Note 12 on Proportional Voting

The Model Charter contains two important notes.  Note 7 says, “For all cities desiring proportional representation the provisions therefor [are] set forth in Appendix B.”  Note 12 provides more detail on proportional voting.  It reiterates the desirability of an at-large system where candidates run city-wide in order “to eliminate the evils of ward representation.”  However, it acknowledges that at-large districts in a winner-take-all system has “this disadvantage that they do not ensure minority representation and that the watchful care exercised over a city government by those who are in opposition may be entirely absent.  In order to remedy this defect, a system of proportional representation may be introduced.”  These comments acknowledge that winner-take-all systems deny minority representation and that proportional voting offers a remedy.

Note 12 explains the “two well-proved methods by which the system of proportional representation can be applied.  One is the List system, in use in Belgium, Sweden, Switzerland and elsewhere; the other, the Hare system, in use in Tasmania and South Africa and incorporated for Irish parliamentary elections in the Parliament of Ireland Act recently passed.”  Further, the Town of Ashtabula, Ohio had just adopted the Hare system.  Of the two systems, the Hare System “gives the voter more perfect freedom in the expression of his will than does the List” by allowing voters to mark individual names rather than party.  As importantly, the system designers at the time believed the Hare system “more effectively discourages the retention of national party lines in city government.”  Consequently, the Model Charter selected the Hare system for those cities opting for a proportional system.

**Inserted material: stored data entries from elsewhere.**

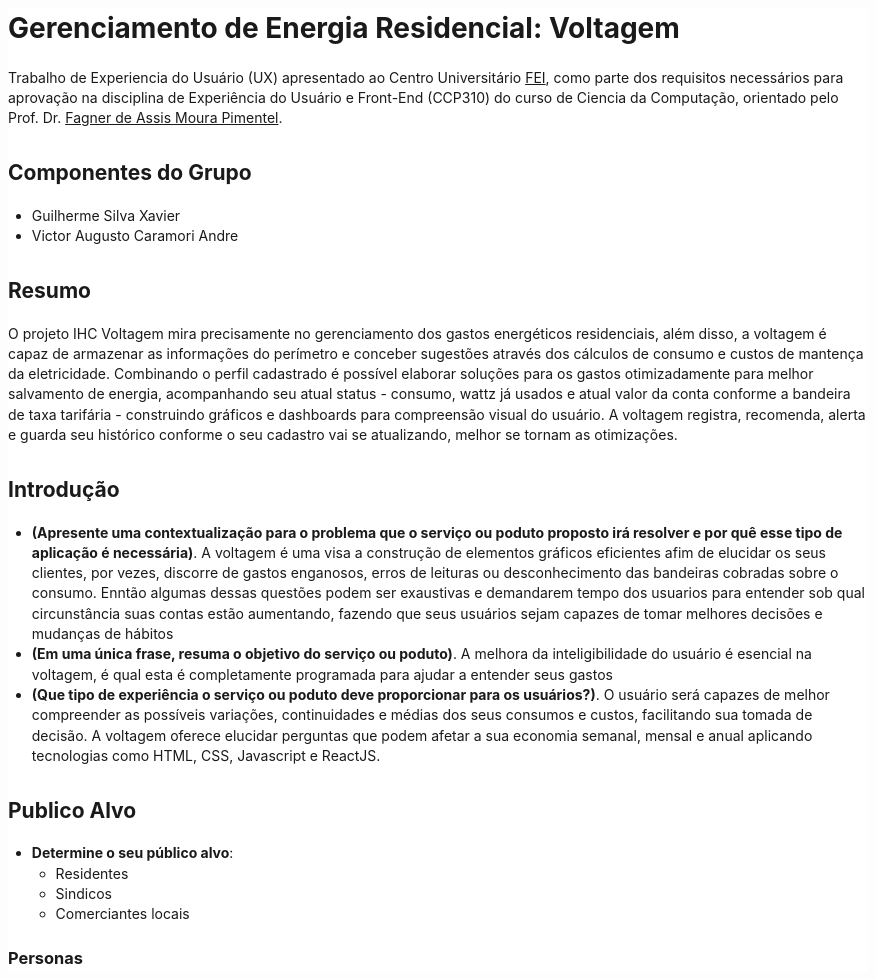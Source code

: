 # **Gerenciamento de Energia Residencial:** Voltagem

Trabalho de Experiencia do Usuário (UX) apresentado ao Centro Universitário [FEI](https://portal.fei.edu.br/), como parte dos requisitos necessários para aprovação na disciplina de Experiência do Usuário e Front-End (CCP310) do curso de Ciencia da Computação, orientado pelo Prof. Dr. [Fagner de Assis Moura Pimentel](https://github.com/fagnerpimentel).

## Componentes do Grupo

- Guilherme Silva Xavier
- Victor Augusto Caramori Andre

## Resumo

O projeto IHC Voltagem mira precisamente no gerenciamento dos gastos energéticos residenciais, além disso, a voltagem é capaz de armazenar as informações do perímetro e conceber sugestões através dos cálculos de consumo e custos de mantença da eletricidade. Combinando o perfil cadastrado é possível elaborar soluções para os gastos otimizadamente para melhor salvamento de energia, acompanhando seu atual status - consumo, wattz já usados e atual valor da conta conforme a bandeira de taxa tarifária - construindo gráficos e dashboards para compreensão visual do usuário. A voltagem registra, recomenda, alerta e guarda seu histórico conforme o seu cadastro vai se atualizando, melhor se tornam as otimizações.

## Introdução

- <strong>(Apresente uma contextualização para o problema que o serviço ou poduto proposto irá resolver e por quê esse tipo de aplicação é necessária)</strong>. A voltagem é uma visa a construção de elementos gráficos eficientes afim de elucidar os seus clientes, por vezes, discorre de gastos enganosos, erros de leituras ou desconhecimento das bandeiras cobradas sobre o consumo. Enntão algumas dessas questões podem ser exaustivas e demandarem tempo dos usuarios para entender sob qual circunstância suas contas estão aumentando, fazendo que seus usuários sejam capazes de tomar melhores decisões e mudanças de hábitos
- <strong>(Em uma única frase, resuma o objetivo do serviço ou poduto)</strong>. A melhora da inteligibilidade do usuário é esencial na voltagem, é qual esta é completamente programada para ajudar a entender seus gastos
- <strong>(Que tipo de experiência o serviço ou poduto deve proporcionar para os usuários?)</strong>. O usuário será capazes de melhor compreender as possíveis variações, continuidades e médias dos seus consumos e custos, facilitando sua tomada de decisão. A voltagem oferece elucidar perguntas que podem afetar a sua economia semanal, mensal e anual aplicando tecnologias como HTML, CSS, Javascript e ReactJS.

## Publico Alvo

- <strong>Determine o seu público alvo</strong>:
  - Residentes
  - Sindicos
  - Comerciantes locais

### Personas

As discussed previously, leading reformers of the Progressive Movement blamed political parties for the pervasive and rampant corruption in government.  Therefore, reforms centered on weakening the authority of parties.  This anti-party sentiment tipped the balance in favor of Single Transferable Vote or “Hare System” over list PR as proposed by John Commons.  The Hare system presented individual names on the ballot rather than party names consistent with the Charter’s advocacy of nonpartisan elections (i.e., elections in which party labels do not appear on the ballot).  Further, it prevented national parties from controlling nominees, making it easier for reformers to attack the patronage system plaguing American politics at this time.

Electoral Reform at the Local Level

With the introduction of preferential voting in the 1914 Model Charter, the U.S. set off on a course that hindered the long-term prospects for significant electoral reform.  It is important to note the major parties had little incentive to promote reform.  In contrast to other industrialized nations at this time, neither of the two major parties perceived a significant threat of replacement by a worker’s party.  That is not to say the U.S. lacked a labor movement.  In some respects, the U.S. experienced more labor unrest and violence than other economically advanced nations.  Jonathon Rodden shows in Why Cities Lose that worker parties in the U.S. enjoyed similar levels of support in dense urban districts as these parties did in other nations. Despite pockets of strong support, worker parties failed to win many seats held by the Democratic or Republican Parties.  There are numerous theories why a labor party in the U.S. failed to match its strength in other industrialized countries.  Certainly, a vast new nation with abundant opportunities presented a starkly different landscape compared to Europe’s feudal history and concentrated urban areas.  Regardless, the lack of threat from a worker party at the height of the labor movement meant that neither major party saw any reason to advocate for proportional voting as a means of self-preservation.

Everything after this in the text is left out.